Transcribe only the lines of the listing below from the one holding "enum('xs', 's', 'm', 'l', 'xl');" through the one holding "function status \G", inclusive, without any change.
______________________________
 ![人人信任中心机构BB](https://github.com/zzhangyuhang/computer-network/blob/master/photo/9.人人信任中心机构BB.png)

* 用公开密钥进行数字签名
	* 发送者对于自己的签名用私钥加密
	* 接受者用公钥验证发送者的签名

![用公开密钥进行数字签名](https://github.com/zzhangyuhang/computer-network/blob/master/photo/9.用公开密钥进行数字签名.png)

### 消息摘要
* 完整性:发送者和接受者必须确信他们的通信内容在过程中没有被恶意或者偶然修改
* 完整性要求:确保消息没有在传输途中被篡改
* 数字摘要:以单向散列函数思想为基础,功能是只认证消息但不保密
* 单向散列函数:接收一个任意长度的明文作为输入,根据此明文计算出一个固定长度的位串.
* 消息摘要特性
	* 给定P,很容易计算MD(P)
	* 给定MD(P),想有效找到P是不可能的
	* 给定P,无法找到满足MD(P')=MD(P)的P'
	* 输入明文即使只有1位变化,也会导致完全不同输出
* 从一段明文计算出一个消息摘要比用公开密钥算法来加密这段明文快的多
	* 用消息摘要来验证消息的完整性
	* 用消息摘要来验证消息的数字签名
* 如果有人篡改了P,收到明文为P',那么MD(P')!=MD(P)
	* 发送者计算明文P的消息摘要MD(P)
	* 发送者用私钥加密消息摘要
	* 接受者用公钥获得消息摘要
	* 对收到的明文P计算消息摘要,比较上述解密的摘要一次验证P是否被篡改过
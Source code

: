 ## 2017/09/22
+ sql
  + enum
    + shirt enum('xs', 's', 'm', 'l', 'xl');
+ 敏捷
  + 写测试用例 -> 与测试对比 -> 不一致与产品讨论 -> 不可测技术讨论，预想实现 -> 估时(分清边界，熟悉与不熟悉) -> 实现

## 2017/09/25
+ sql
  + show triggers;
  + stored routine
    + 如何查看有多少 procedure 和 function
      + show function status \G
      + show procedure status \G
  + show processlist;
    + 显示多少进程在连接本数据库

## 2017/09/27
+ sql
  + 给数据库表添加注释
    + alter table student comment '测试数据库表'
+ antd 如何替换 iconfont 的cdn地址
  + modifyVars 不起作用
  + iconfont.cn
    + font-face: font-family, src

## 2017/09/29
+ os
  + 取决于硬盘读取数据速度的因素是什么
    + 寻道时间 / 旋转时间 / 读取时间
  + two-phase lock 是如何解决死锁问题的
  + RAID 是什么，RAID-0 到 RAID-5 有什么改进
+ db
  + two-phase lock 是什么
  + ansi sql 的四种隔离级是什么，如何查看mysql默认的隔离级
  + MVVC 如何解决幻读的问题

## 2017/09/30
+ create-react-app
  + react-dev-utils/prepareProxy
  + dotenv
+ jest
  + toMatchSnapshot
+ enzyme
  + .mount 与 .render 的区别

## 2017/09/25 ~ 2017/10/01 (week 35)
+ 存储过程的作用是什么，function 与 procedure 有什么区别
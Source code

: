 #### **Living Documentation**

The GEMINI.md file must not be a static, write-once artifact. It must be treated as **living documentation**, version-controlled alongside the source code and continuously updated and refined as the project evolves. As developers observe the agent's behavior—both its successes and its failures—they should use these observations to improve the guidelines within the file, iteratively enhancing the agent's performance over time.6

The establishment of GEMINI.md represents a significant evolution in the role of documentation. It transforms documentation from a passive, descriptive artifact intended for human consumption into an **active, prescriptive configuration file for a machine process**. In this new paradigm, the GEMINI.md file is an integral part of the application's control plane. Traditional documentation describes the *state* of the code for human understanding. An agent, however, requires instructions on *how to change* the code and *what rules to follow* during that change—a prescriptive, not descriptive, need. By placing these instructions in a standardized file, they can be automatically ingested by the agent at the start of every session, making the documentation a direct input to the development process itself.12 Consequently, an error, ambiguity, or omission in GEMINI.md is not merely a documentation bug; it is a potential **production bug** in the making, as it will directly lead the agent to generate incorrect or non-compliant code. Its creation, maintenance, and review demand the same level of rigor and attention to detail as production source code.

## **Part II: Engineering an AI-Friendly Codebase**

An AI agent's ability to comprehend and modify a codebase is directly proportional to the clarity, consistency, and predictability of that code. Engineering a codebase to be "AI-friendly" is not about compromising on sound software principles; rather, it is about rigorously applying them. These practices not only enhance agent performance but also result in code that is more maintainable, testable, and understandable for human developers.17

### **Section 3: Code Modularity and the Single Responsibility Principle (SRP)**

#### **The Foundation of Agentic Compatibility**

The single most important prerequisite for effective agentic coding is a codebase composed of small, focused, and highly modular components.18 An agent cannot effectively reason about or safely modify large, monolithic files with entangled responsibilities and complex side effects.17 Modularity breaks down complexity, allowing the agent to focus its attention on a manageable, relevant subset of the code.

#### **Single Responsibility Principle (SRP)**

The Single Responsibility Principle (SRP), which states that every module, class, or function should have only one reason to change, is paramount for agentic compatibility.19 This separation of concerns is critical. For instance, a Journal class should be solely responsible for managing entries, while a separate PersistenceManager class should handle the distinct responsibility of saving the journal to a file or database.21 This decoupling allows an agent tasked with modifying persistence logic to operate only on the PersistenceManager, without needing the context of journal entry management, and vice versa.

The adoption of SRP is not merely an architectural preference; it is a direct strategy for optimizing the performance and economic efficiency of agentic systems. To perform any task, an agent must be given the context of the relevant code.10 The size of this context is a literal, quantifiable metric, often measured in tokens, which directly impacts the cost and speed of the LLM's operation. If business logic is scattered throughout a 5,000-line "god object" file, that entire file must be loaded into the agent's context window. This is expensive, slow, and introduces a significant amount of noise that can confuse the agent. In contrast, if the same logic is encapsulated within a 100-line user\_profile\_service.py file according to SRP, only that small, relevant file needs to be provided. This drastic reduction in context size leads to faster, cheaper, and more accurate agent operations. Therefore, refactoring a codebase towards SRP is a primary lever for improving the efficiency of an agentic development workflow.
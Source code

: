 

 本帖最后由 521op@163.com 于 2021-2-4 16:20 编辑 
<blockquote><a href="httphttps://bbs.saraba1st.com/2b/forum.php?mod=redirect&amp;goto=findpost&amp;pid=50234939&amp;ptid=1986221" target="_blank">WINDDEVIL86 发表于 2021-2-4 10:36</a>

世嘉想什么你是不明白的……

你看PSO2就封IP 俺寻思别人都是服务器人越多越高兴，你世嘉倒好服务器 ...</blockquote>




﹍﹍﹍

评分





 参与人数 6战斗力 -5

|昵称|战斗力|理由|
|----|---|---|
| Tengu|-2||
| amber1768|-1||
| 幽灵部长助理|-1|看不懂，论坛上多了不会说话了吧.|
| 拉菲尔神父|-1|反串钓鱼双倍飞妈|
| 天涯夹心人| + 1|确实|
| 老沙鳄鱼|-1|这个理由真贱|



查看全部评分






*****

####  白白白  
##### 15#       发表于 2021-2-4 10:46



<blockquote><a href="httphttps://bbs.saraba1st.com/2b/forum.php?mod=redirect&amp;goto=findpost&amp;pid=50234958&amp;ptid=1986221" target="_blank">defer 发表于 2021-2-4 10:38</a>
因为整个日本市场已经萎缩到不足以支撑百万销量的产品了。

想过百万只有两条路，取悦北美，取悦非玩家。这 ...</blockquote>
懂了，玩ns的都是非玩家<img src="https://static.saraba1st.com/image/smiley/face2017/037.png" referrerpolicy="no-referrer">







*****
______________________________
- Written solution -
    + shirt enum('xs', 's', 'm', 'l', 'xl');
+ 敏捷
  + 写测试用例 -> 与测试对比 -> 不一致与产品讨论 -> 不可测技术讨论，预想实现 -> 估时(分清边界，熟悉与不熟悉) -> 实现

## 2017/09/25
+ sql
  + show triggers;
  + stored routine
    + 如何查看有多少 procedure 和 function
      + show function status \G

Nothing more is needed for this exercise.